YOUR TASK ▸ Please reproduce the listing verbatim, without its images.

SOURCE MATERIAL ▸

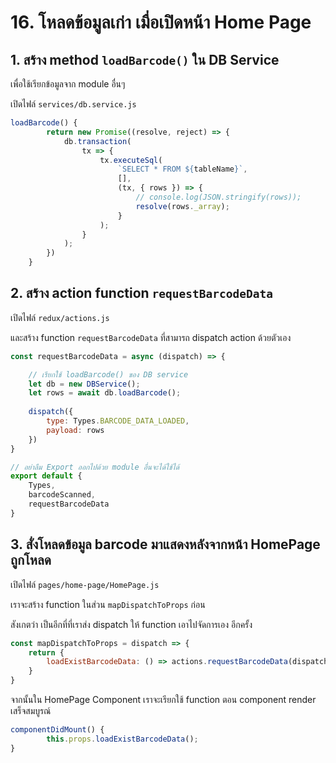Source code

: 
# 16. โหลดข้อมูลเก่า เมื่อเปิดหน้า Home Page

## 1. สร้าง method `loadBarcode()` ใน DB Service 

เพื่อใช้เรียกข้อมูลจาก module อื่นๆ 

เปิดไฟล์ `services/db.service.js`

```js
loadBarcode() {
        return new Promise((resolve, reject) => {
            db.transaction(
                tx => {
                    tx.executeSql(
                        `SELECT * FROM ${tableName}`,
                        [],
                        (tx, { rows }) => {
                            // console.log(JSON.stringify(rows));
                            resolve(rows._array);
                        }
                    );
                }
            );
        })
    }
```

## 2. สร้าง action function `requestBarcodeData` 


เปิดไฟล์ `redux/actions.js`

และสร้าง function `requestBarcodeData` ที่สามารถ dispatch action ด้วยตัวเอง

```js
const requestBarcodeData = async (dispatch) => {

    // เรียกใช้ loadBarcode() ของ DB service
    let db = new DBService();
    let rows = await db.loadBarcode();
    
    dispatch({
        type: Types.BARCODE_DATA_LOADED,
        payload: rows
    })
}

// อย่าลืม Export ออกไปด้วย module อื่นจะได้ใช้ได้ 
export default {
    Types,
    barcodeScanned,
    requestBarcodeData
}
```

## 3. สั่งโหลดข้อมูล barcode มาแสดงหลังจากหน้า HomePage ถูกโหลด

เปิดไฟล์ `pages/home-page/HomePage.js`

เราจะสร้าง function ในส่วน `mapDispatchToProps` ก่อน

สังเกตว่า เป็นอีกที่ที่เราส่ง dispatch ให้ function เอาไปจัดการเอง อีกครั้ง

```js
const mapDispatchToProps = dispatch => {
    return {
        loadExistBarcodeData: () => actions.requestBarcodeData(dispatch)
    }
}
```

จากนั้นใน HomePage Component เราจะเรียกใช้ function ตอน component render เสร็จสมบูรณ์ 

```js
componentDidMount() {
        this.props.loadExistBarcodeData();
}
```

OUTPUT BELOW ▸
Source code

: 
# 16. โหลดข้อมูลเก่า เมื่อเปิดหน้า Home Page

## 1. สร้าง method `loadBarcode()` ใน DB Service 

เพื่อใช้เรียกข้อมูลจาก module อื่นๆ 

เปิดไฟล์ `services/db.service.js`

```js
loadBarcode() {
        return new Promise((resolve, reject) => {
            db.transaction(
                tx => {
                    tx.executeSql(
                        `SELECT * FROM ${tableName}`,
                        [],
                        (tx, { rows }) => {
                            // console.log(JSON.stringify(rows));
                            resolve(rows._array);
                        }
                    );
                }
            );
        })
    }
```

## 2. สร้าง action function `requestBarcodeData` 


เปิดไฟล์ `redux/actions.js`

และสร้าง function `requestBarcodeData` ที่สามารถ dispatch action ด้วยตัวเอง

```js
const requestBarcodeData = async (dispatch) => {

    // เรียกใช้ loadBarcode() ของ DB service
    let db = new DBService();
    let rows = await db.loadBarcode();
    
    dispatch({
        type: Types.BARCODE_DATA_LOADED,
        payload: rows
    })
}

// อย่าลืม Export ออกไปด้วย module อื่นจะได้ใช้ได้ 
export default {
    Types,
    barcodeScanned,
    requestBarcodeData
}
```

## 3. สั่งโหลดข้อมูล barcode มาแสดงหลังจากหน้า HomePage ถูกโหลด

เปิดไฟล์ `pages/home-page/HomePage.js`

เราจะสร้าง function ในส่วน `mapDispatchToProps` ก่อน

สังเกตว่า เป็นอีกที่ที่เราส่ง dispatch ให้ function เอาไปจัดการเอง อีกครั้ง

```js
const mapDispatchToProps = dispatch => {
    return {
        loadExistBarcodeData: () => actions.requestBarcodeData(dispatch)
    }
}
```

จากนั้นใน HomePage Component เราจะเรียกใช้ function ตอน component render เสร็จสมบูรณ์ 

```js
componentDidMount() {
        this.props.loadExistBarcodeData();
}
```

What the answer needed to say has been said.